Charlie Luce

Biographical details
- Born: January 4, 1929 Peoria, Illinois, U.S.
- Died: January 5, 2022 (aged 93) Doylestown, Pennsylvania, U.S.

Coaching career (HC unless noted)
- 1951–1952: Boston University (Freshmen)
- 1952–1953: Hendrick Hudson HS (NY)
- 1953–1957: Dobbs Ferry HS (NY)
- 1957–1966: Greenwich HS (CT)
- 1966–1971: Boston University
- 1974–1980: Connecticut College

Administrative career (AD unless noted)
- 1971–1974: Boston University (assistant AD)
- 1974–1992: Connecticut College

Head coaching record
- Overall: 88–143 (college) 201–69 (high school)

= Charlie Luce =

American basketball coach and athletic director (1929–2022)

Charles Barton Luce (January 4, 1929 – January 5, 2022) was an American basketball coach and administrator who was the head men's basketball coach at Boston University from 1966 to 1971 and the director of athletics at Connecticut College from 1974 to 1992.

==Early life==
Luce was born in Peoria, Illinois and attended high school in Indianapolis and Rye, New York. He attended Boston University, where he was a member of the Boston University Terriers men's basketball team and majored in physical education. In 1950, he married his high school sweetheart, Gay Devine Luce. They had four sons.

==Coaching==
Luce graduated from B.U. in 1951 and was coach of the freshman basketball team during the 1951–52 season. He then embarked on a career in high school basketball. After a season at Hendrick Hudson High School, Luce became head coach at Dobbs Ferry High School, which had only won three games in the past three seasons. From 1953 to 1957, Luce's teams won five league titles and he was twice named the area's coach of the year. In 1957, he took over as head coach of Greenwich High School, which had not had a winning season in ten seasons. He led the team to five consecutive winning seasons. In 1965, he moved from the basketball court to the gridiron and led the Greenwich High football team to a 7–2 record. His overall record at the high school level was 201–69.

In 1966, Luce was named head basketball coach at Boston University. He had a 49–70 record over his five seasons as head coach. In 1971, he was promoted to full-time assistant athletic director.
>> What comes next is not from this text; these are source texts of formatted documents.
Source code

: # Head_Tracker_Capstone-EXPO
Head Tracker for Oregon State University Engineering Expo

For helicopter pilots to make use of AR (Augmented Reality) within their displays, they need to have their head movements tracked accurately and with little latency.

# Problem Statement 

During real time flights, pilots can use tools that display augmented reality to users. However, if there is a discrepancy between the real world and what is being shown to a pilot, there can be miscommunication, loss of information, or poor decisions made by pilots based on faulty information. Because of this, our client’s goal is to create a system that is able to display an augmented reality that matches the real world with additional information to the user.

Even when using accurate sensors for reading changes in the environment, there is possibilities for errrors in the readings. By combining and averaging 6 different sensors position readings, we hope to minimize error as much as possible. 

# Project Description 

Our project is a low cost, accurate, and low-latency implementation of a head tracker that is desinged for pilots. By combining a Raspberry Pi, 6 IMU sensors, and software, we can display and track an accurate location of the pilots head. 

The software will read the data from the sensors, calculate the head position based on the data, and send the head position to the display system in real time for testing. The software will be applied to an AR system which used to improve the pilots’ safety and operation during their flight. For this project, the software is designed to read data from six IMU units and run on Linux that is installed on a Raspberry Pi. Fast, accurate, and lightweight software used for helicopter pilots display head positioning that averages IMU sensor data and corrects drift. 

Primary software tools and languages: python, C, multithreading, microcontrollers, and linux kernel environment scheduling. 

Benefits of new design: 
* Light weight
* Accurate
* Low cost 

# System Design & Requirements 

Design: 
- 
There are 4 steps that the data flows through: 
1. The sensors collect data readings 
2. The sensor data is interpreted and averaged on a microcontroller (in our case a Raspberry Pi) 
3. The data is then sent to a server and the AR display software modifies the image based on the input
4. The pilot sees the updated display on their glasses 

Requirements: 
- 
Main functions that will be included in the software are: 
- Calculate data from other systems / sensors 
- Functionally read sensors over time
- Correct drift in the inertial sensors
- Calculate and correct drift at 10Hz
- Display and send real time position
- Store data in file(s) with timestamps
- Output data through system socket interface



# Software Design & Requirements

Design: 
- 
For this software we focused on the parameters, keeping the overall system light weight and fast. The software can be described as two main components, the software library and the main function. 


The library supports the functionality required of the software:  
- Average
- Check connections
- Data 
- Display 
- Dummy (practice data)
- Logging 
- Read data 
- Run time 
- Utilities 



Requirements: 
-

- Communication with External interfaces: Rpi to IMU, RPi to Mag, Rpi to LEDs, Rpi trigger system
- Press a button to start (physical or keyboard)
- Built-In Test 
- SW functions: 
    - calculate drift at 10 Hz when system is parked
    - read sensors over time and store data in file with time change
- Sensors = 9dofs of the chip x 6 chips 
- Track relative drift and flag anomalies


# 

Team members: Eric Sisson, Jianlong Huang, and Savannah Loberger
In 1974, Luce became the athletic director at Connecticut College. During his tenure, the school doubled the number of sports, adding men's ice hockey, men's lacrosse, women's soccer, and men's and women's crew, was granted entry into the New England Small College Athletic Conference, constructed two new athletic facilities (Dayton Arena and Dawley Field), and planned a third (Lyn and David Silfen Track and Field) that would be completed after he stepped down in 1992. From 1974 to 1980, he was also the school's men's basketball coach and compiled a record of 39–73. He remained with the Connecticut College for as an advancement officer before retiring in 1994. He was inducted into the Connecticut College Athletic Hall of Fame in 1996.

==Later life==
Luce was predeceased by his first wife and married Margery "Bunny" Sigler in 2005. They settled in Doylestown, Pennsylvania, where he remained until his death on January 5, 2022.